X = [ (dog, hund)|_G18493925] ;
X = [_G18493924, (dog, hund)|_G18493928] ;
X = [_G18493924, _G18493927, (dog, hund)|_G18493931] a

Something which we know that our code does not know is that the cardinality of the result set should be less than or equal to the lowest cardinality of our inputs; if I have fifteen English-Spanish words and twelve Spanish-German words, I can't have more than twelve words in my English-German result. The reason our code doesn't know that is because it is trying to behave like math: our code is basically saying "for every element of English-Spanish, if there exists a matching element of Spanish-German, that is also an element of English-German." This does not tell us how to construct English-German! It only tells us a fact about English-German that we can verify with English-Spanish and Spanish-German! So it's cool, but it isn't quite enough to compute English-German.

Aside: it's conventional in Prolog to use a-b instead of (a,b); it's too easy to lull yourself into believing that Prolog has tuples when it doesn't and the operator precedence can get confusing.

So, how do we tell Prolog how to compute English-German?
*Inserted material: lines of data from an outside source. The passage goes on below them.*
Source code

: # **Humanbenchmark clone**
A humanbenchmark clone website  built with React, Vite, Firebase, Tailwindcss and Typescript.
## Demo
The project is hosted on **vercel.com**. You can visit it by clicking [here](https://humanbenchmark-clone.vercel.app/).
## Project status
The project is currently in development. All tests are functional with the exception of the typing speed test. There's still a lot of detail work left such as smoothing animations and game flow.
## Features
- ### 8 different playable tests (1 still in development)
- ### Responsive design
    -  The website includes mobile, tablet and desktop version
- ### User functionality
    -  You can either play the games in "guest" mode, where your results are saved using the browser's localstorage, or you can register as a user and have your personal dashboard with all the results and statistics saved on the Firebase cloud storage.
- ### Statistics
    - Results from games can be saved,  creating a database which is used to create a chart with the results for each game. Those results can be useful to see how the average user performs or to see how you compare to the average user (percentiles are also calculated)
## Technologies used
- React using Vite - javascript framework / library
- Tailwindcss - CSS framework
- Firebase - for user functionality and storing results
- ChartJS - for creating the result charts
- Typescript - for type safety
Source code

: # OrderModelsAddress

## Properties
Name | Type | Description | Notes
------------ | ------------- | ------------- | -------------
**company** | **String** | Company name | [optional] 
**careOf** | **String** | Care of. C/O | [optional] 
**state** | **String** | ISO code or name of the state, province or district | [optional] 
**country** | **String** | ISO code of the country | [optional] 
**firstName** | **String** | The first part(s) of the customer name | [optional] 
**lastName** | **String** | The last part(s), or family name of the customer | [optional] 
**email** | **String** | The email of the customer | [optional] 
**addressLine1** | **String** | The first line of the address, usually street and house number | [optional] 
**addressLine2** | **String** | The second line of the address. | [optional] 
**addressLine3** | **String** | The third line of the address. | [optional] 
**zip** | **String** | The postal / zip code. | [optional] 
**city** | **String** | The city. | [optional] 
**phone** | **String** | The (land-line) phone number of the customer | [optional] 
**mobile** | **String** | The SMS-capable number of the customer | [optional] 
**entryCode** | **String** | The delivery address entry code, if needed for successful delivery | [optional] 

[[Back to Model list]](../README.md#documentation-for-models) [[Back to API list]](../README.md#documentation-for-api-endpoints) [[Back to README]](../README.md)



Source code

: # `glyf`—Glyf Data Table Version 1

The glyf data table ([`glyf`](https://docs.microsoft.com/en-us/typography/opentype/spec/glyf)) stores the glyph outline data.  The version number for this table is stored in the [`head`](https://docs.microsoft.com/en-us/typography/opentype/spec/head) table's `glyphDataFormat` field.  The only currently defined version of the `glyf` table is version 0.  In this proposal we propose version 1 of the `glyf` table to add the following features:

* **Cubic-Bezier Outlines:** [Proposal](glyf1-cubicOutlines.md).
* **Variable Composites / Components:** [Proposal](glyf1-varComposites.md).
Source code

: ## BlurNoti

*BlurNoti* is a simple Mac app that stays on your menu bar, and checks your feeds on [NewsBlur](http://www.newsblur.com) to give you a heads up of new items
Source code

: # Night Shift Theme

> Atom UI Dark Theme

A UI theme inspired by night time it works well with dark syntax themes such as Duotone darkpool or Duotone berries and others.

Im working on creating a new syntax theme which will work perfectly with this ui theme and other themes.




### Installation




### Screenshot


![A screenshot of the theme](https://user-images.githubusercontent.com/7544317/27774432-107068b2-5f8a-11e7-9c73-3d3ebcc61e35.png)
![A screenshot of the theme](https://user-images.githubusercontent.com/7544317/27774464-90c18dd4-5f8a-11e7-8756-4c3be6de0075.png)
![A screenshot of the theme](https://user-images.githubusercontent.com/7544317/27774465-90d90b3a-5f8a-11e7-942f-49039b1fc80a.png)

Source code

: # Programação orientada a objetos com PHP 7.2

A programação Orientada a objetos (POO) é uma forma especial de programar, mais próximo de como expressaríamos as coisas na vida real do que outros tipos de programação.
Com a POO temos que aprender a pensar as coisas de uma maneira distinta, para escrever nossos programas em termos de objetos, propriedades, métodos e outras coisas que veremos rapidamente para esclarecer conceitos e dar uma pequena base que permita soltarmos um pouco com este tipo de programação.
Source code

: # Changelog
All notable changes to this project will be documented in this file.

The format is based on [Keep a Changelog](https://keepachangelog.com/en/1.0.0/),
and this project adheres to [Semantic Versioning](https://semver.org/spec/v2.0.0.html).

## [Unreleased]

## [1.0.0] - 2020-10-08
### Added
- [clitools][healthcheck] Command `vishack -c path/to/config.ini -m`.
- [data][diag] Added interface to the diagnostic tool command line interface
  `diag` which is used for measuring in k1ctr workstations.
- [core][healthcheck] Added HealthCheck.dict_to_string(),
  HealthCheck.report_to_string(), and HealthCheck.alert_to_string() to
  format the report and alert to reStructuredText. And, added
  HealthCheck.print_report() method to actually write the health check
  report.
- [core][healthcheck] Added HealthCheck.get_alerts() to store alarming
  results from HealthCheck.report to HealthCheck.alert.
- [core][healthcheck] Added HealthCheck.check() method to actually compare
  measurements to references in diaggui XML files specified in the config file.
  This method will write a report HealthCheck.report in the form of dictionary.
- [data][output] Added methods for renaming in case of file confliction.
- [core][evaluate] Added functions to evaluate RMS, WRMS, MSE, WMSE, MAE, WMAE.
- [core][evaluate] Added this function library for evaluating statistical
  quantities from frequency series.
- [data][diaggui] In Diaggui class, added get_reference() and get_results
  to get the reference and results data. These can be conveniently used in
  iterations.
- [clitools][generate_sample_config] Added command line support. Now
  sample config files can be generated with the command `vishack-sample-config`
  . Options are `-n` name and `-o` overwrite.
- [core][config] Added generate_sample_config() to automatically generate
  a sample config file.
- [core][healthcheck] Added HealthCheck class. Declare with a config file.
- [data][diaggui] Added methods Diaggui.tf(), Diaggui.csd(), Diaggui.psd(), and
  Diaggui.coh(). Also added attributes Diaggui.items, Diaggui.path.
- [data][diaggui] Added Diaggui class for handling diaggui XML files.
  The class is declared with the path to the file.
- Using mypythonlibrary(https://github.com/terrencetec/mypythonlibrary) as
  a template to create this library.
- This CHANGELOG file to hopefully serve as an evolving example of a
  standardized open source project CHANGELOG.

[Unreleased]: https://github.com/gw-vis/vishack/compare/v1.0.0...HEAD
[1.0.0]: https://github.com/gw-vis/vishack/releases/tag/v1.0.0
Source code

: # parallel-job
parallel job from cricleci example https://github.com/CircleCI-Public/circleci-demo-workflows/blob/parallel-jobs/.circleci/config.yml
There are probably lots of ways but I would prefer to use select/3 because our set cardinality constraints (as well as a general sense that it will converge/halt) will emerge naturally from a computation that "uses up" the input sets as it goes.

translatable2([], _, []).
translatable2(_, [], []).
translatable2([Eng-Span|EngSpanRem], SpanGerm, EngGerm) :-
    (select(Span-Germ, SpanGerm, SpanGermRem) ->
         translatable2(EngSpanRem, SpanGermRem, EngGermRem),
         EngGerm = [Eng-Germ|EngGermRem]
     ;
         translatable2(EngSpanRem, SpanGerm, EngGerm)
    ).

The base cases should be obvious; if we are out of English-Spanish or Spanish-German, there's nothing left to compute. Then the inductive case peels the first item off the English-Spanish list and searches for a Spanish-German translation that matches. If it finds one, it uses it to build the result; otherwise, it just recurs on the remaining English-Spanish list. This way, on each iteration we at least discard an English-Spanish translation from that list, and we discard Spanish-German translations as they are used. So it seems intuitively likely that this will work and terminate without producing a bunch of extra choice points.

It seems to do the trick:

?- translatable2([dog-perro], [perro-hund], X).
X = [dog-hund] ;
X = [dog-hund].

The extra result there is because we hit both terminal cases because both lists became []; this isn't attractive but it isn't anything to worry about really either.

Now one thing that sucks about this solution is that it treats the first two parameters as in-parameters and the last one as an out-parameter and there isn't really anything you can do about this. I don't know if this is an issue for you; translatable/1 should not have this limitation, but because member((Spanish,German), SpanishGerman) happens before member((English,German), EnglishGerman) it winds up generating an infinitely large list, searching in effect for the missing Spanish-German translation.

Still, it feels like it should be possible to come up with a general purpose predicate that works as long as you supply any two of these inputs. I can do that if I know that all three lists are complete and in the same order:

translatable3([], [], []).
translatable3([X-Y|XYs], [Y-Z|YZs], [X-Z|XZs]) :-
    translatable3(XYs, YZs, XZs).

And you can see it work like so:

?- translatable3([dog-perro], [perro-hund], X).
X = [dog-hund].

?- translatable3([dog-perro], X, [dog-hund]).
X = [perro-hund].

?- translatable3(X, [perro-hund], [dog-hund]).
X = [dog-perro].

But I don't know enough about your constraints to know if that could be a legitimate answer. My suspicion is no, because languages don't work that way, but who knows?

Anyway, that's three different approaches; I hope one of them is helpful to you!